A liberdade do outro estende a minha ao infinito.
Mikhail Bakunin
Há muitos significados que dão conteúdo ao vocábulo
“História”. Mas eu gosto particularmente de um que é apresentado por Jacques
Rancière (1994). Ele diz que a história é feita na medida em que palavras e
noções antigas (às vezes soterradas) são novamente postas em circulação no
presente, provocando uma redistribuição dos papéis sociais ao alterar nossas
maneiras de ver, sentir e enunciar o mundo e as coisas. Significa que história
é uma coisa rara. Que não se trata de uma sucessão de fatos que pode servir às
narrações. Nem de um determinado contexto conjuntural ou estrutural que pode
servir às descrições. A história sob este sentido tão particular refere-se,
antes, a um entrecruzamento de temporalidades e não a uma continuidade.

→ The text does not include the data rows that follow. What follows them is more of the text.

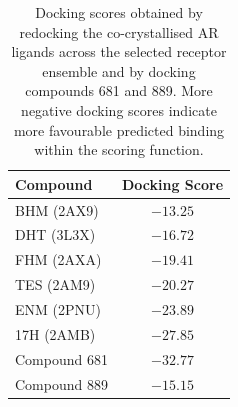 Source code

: \begin{table}[htbp]
    \centering
    \small
    \caption{Docking scores obtained by redocking the co-crystallised AR ligands across the selected receptor ensemble and by docking compounds 681 and 889. More negative docking scores indicate more favourable predicted binding within the scoring function.}
    \label{tab:ar_redocking_scores}
    \begin{tabular}{l c}
        \hline
        \textbf{Compound} & \textbf{Docking Score} \\
        \hline
        BHM (2AX9) & $-13.25$ \\
        DHT (3L3X) & $-16.72$ \\
        FHM (2AXA) & $-19.41$ \\
        TES (2AM9) & $-20.27$ \\
        ENM (2PNU) & $-23.89$ \\
        17H (2AMB) & $-27.85$ \\
        \hline
        Compound 681 & $-32.77$ \\
        Compound 889 & $-15.15$ \\
        \hline
    \end{tabular}
\end{table} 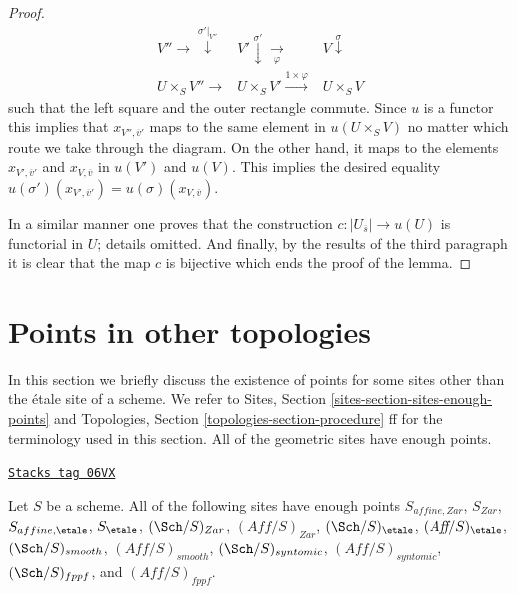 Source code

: \begin{proof}
$$
\begin{array}{ccc}V'' \longrightarrow\overset{\sigma'|_{V''}}{\downarrow} & V' \overset{\sigma'}{\downarrow}\underset{\varphi}{\longrightarrow} & V \overset{\sigma}{\downarrow} \\ U \times_S V'' \longrightarrow & U \times_S V' \overset{1 \times \varphi}{\longrightarrow} & U \times_S V\end{array}
$$
such that the left square and the outer rectangle commute.
Since $u$ is a functor this implies that
$x_{V'', \overline{v}'}$ maps to the same element in
$u(U \times_S V)$ no matter which route we take through the
diagram. On the other hand, it maps to the elements
$x_{V', \overline{v}'}$ and $x_{V, \overline{v}}$ in
$u(V')$ and $u(V)$. This implies the desired equality
$u(\sigma')(x_{V', \overline{v}'}) = u(\sigma)(x_{V, \overline{v}})$.

\medskip\noindent
In a similar manner one proves that the construction
$c : |U_{\overline{s}}| \to u(U)$ is functorial in $U$;
details omitted. And finally, by the results of the
third paragraph it is clear that the map $c$ is bijective
which ends the proof of the lemma.
\end{proof}

\section{Points in other topologies}
\label{etale-cohomology-section-points-topologies}
In this section we briefly discuss the existence of points for some
sites other than the \'etale site of a scheme. We refer to
Sites, Section \ref{sites-section-sites-enough-points}
and
Topologies, Section \ref{topologies-section-procedure} ff
for the terminology used in this section.
All of the geometric sites have enough points.

\begin{lemma}
\label{etale-cohomology-lemma-points-fppf}
\href{https://stacks.math.columbia.edu/tag/06VX}{\texttt{Stacks tag 06VX}}

Let $S$ be a scheme. All of the following sites have enough points
$S_{affine, Zar}$, $S_{Zar}$, $S_{affine, \etale}$, $S_\etale$,
$(\Sch/S)_{Zar}$, $(\textit{Aff}/S)_{Zar}$,
$(\Sch/S)_\etale$, $(\textit{Aff}/S)_\etale$,
$(\Sch/S)_{smooth}$, $(\textit{Aff}/S)_{smooth}$,
$(\Sch/S)_{syntomic}$, $(\textit{Aff}/S)_{syntomic}$,
$(\Sch/S)_{fppf}$, and $(\textit{Aff}/S)_{fppf}$.
\end{lemma}

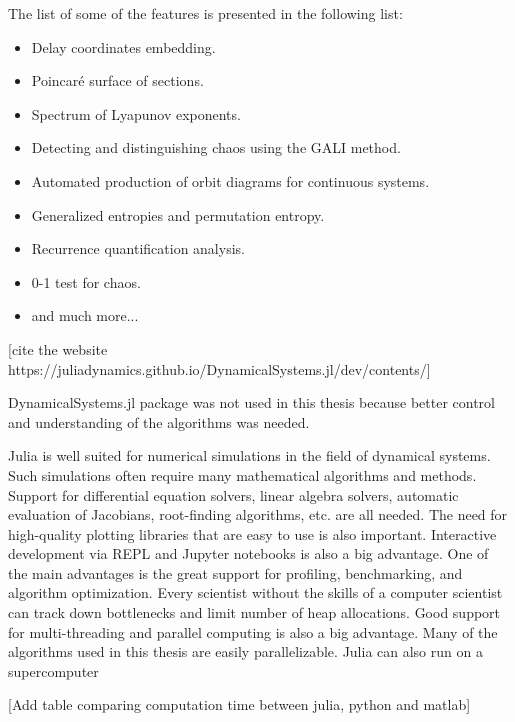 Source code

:The list of some of the features is presented in the following list:
\begin{itemize}
    \item Delay coordinates embedding.
    \item Poincaré surface of sections.
    \item Spectrum of Lyapunov exponents.
    \item Detecting and distinguishing chaos using the GALI method.
    \item Automated production of orbit diagrams for continuous systems.
    \item Generalized entropies and permutation entropy.
    \item Recurrence quantification analysis.
    \item 0-1 test for chaos.
    \item and much more...
\end{itemize} [cite the website https://juliadynamics.github.io/DynamicalSystems.jl/dev/contents/]

DynamicalSystems.jl package was not used in this thesis because better control and understanding of the algorithms was needed.
\par
Julia is well suited for numerical simulations in the field of dynamical systems.
Such simulations often require many mathematical algorithms and methods.
Support for differential equation solvers, linear algebra solvers, automatic evaluation of Jacobians, root-finding algorithms, etc. are all needed.
The need for high-quality plotting libraries that are easy to use is also important.
Interactive development via REPL and Jupyter notebooks is also a big advantage.
One of the main advantages is the great support for profiling, benchmarking, and algorithm optimization.
Every scientist without the skills of a computer scientist can track down bottlenecks and limit number of heap allocations.
Good support for multi-threading and parallel computing is also a big advantage.
Many of the algorithms used in this thesis are easily parallelizable.
Julia can also run on a supercomputer~\cite{Regier2016-vq}

[Add table comparing computation time between julia, python and matlab]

Um
pedacinho de passado submerge no presente, interagindo com este e tornando-o (tão
mais) vivo e diferente. É como se tivessem enterrado uma lanterna 1876 e, 138
anos depois, nós a desenterrássemos, agora, em 2014; e ela emitisse uma luz,
que é do passado, mas que ilumina coisas do presente, mostrando-as de uma forma
que nunca as vimos antes. Esse é o entrecruzamento de temporalidades produtor
de história.
Usei este trololó filosófico todo para falar da atualidade
de Bakunin e do anarquismo. Circula pela imprensa do país que a polícia incluiu o nome de Bakunin no inquérito contra ativistas (alguns anarquistas!) no Rio de Janeiro. Pelo
visto esta é uma homenagem da polícia brasileira ao bicentenário do nascimento
do anarquista russo. No próximo novembro, haverá um Colóquio Internacional no Brasil cuja
temática é a Associação Internacional dos Trabalhadores e Mikhail Bakunin. Não
sou da organização, mas estão todos convidados. Bakunin costuma receber bem os
amigos... e até os inimigos. Isto se deve ao fato de ter sido ele hóspede de
tantos anfitriões desde que partiu fugido da Rússia, em 1839, para morar na
Alemanha e depois percorrer toda a Europa tentando espalhar revolução por onde
passava.
Nascido no extremo oeste russo, em 1814,
Mikhail Aleksandrovitch Bakunin era um dos sete filhos de uma família
aristocrata proprietária de terras. Seu pai era doutor em filosofia e admirador
das ideias liberais, embora apoiasse o czarismo. Na infância Mikhail recebeu
uma educação de nobre, aprendendo pelo menos quatro idiomas. Foi enviado para o
exército quando jovem. Mas sua indisciplina e seu amor pelos livros não
encontraram conciliação com a carreira militar. Após fingir uma doença,
finalmente conseguiu ser dispensado, conforme conta George Woodcock (2007, p.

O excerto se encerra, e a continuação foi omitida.